(Data entries)
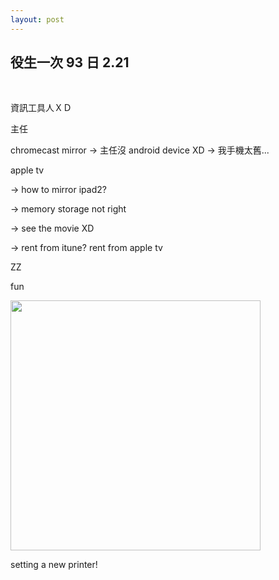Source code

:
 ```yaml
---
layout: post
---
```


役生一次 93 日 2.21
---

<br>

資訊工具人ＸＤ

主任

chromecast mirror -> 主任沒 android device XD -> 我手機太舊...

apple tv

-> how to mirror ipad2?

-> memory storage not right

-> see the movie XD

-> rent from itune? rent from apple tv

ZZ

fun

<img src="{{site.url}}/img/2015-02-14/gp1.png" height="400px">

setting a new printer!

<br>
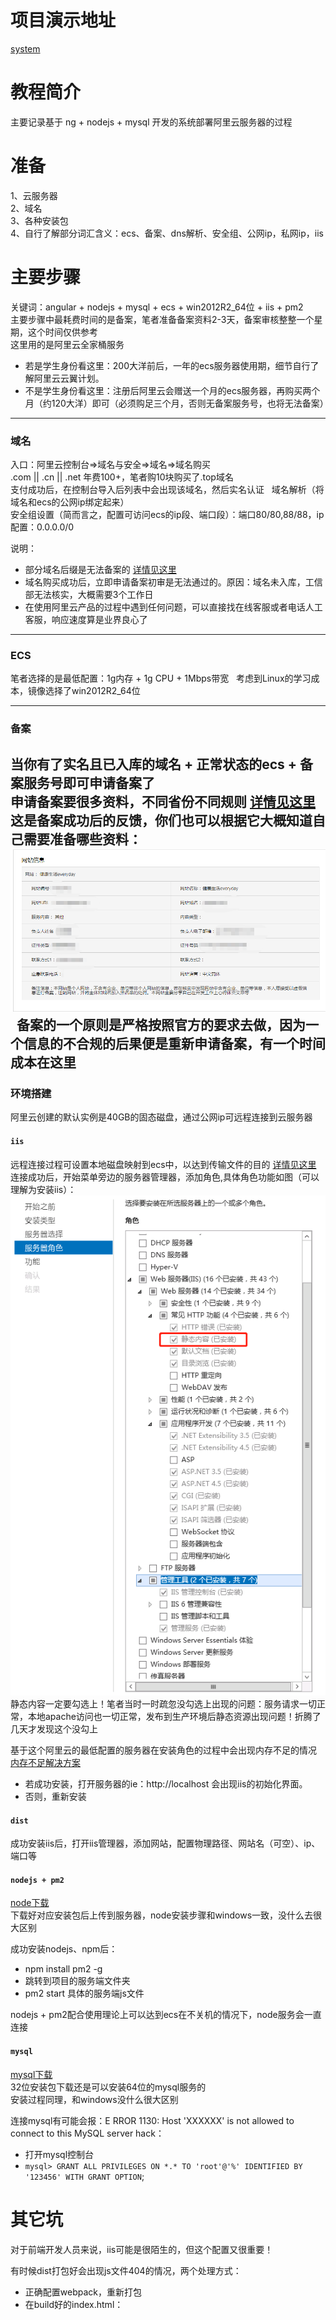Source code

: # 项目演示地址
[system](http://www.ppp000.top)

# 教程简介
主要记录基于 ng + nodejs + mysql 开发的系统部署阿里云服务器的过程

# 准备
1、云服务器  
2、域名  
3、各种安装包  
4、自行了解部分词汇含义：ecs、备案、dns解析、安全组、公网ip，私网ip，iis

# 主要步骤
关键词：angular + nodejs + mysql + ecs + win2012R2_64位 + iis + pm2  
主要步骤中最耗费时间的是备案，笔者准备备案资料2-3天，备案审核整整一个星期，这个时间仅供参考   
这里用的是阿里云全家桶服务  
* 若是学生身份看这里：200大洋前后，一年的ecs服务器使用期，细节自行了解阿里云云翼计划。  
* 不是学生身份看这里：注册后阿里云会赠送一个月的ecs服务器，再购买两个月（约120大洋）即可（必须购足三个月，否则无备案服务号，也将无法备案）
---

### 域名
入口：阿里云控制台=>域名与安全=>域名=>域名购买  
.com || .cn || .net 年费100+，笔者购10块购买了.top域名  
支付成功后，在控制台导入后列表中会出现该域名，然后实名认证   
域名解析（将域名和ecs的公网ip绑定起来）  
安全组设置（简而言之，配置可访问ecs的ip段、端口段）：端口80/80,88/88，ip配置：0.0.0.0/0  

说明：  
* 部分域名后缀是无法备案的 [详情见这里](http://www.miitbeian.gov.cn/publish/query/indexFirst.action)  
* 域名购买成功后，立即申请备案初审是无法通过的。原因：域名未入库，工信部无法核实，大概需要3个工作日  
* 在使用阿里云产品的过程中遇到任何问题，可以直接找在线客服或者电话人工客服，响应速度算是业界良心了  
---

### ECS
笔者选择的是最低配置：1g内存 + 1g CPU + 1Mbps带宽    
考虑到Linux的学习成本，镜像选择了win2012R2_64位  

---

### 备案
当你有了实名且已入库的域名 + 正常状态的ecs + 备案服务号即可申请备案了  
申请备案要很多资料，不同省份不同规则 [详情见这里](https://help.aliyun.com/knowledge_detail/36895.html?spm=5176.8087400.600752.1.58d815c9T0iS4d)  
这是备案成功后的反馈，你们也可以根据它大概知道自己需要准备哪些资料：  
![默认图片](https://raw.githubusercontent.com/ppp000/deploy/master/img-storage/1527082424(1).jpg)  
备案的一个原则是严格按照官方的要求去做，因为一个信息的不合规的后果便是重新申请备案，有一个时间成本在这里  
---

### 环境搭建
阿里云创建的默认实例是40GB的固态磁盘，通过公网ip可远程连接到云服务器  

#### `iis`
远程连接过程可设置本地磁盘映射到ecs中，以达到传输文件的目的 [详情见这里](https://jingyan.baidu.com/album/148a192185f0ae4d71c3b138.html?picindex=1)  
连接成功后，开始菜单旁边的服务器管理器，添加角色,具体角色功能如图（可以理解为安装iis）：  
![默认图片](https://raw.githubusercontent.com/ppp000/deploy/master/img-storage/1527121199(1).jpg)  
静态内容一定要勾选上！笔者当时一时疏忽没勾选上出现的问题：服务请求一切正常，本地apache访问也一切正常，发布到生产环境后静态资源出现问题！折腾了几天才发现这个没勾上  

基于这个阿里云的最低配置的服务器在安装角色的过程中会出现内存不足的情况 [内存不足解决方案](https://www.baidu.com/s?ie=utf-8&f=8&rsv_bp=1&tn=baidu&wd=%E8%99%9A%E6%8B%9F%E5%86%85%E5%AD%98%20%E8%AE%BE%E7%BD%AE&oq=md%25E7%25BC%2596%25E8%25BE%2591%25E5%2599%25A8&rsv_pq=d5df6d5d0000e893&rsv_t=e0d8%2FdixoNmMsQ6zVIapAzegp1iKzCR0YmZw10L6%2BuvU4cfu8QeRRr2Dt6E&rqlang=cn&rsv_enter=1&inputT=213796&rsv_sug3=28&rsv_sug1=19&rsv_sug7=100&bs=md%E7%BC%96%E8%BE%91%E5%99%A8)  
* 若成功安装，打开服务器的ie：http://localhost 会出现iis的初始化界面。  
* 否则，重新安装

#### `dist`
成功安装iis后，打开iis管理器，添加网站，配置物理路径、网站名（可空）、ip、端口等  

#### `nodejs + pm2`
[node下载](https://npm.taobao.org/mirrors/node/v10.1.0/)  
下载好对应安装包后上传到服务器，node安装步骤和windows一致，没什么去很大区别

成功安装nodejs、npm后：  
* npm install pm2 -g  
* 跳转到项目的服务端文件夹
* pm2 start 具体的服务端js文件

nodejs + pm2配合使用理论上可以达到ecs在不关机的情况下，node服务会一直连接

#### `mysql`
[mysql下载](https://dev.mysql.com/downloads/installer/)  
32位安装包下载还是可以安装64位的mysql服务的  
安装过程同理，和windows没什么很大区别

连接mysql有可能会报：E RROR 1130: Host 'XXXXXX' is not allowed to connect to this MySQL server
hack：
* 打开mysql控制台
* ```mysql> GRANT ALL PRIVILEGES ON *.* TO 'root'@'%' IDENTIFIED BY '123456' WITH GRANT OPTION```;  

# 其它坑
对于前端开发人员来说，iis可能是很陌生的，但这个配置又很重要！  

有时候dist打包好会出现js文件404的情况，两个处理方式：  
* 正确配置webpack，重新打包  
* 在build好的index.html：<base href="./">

_WHAT TO PRODUCE_: Only a number should be given in reply: how many lines in the entries above hold "storage".

_EXPECTED ANSWER_: 3